**WORK TASK:**
Return each line of the records below that contains the word "width".

[Excerpts from a dataset]
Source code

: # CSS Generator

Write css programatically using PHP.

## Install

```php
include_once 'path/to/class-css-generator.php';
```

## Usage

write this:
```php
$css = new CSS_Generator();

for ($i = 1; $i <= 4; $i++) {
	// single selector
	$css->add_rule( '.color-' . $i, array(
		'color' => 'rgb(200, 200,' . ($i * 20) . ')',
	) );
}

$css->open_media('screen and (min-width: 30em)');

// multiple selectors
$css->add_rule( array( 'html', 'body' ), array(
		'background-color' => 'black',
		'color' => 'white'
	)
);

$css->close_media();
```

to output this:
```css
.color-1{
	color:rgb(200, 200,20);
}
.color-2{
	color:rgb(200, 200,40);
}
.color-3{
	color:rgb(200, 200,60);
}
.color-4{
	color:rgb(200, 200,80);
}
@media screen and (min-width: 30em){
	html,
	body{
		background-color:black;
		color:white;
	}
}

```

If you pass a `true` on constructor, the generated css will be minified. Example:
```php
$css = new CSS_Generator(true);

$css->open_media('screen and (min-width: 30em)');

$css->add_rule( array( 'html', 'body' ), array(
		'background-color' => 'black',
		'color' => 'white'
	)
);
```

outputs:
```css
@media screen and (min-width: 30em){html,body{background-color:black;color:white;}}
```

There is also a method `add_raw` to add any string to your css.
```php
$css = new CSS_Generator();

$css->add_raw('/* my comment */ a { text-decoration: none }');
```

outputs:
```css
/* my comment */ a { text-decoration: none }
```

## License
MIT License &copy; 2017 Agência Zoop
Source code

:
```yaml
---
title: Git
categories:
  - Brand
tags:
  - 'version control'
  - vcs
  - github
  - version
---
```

**YOUR RESPONSE:**
$css->open_media('screen and (min-width: 30em)');
@media screen and (min-width: 30em){
$css->open_media('screen and (min-width: 30em)');
@media screen and (min-width: 30em){html,body{background-color:black;color:white;}}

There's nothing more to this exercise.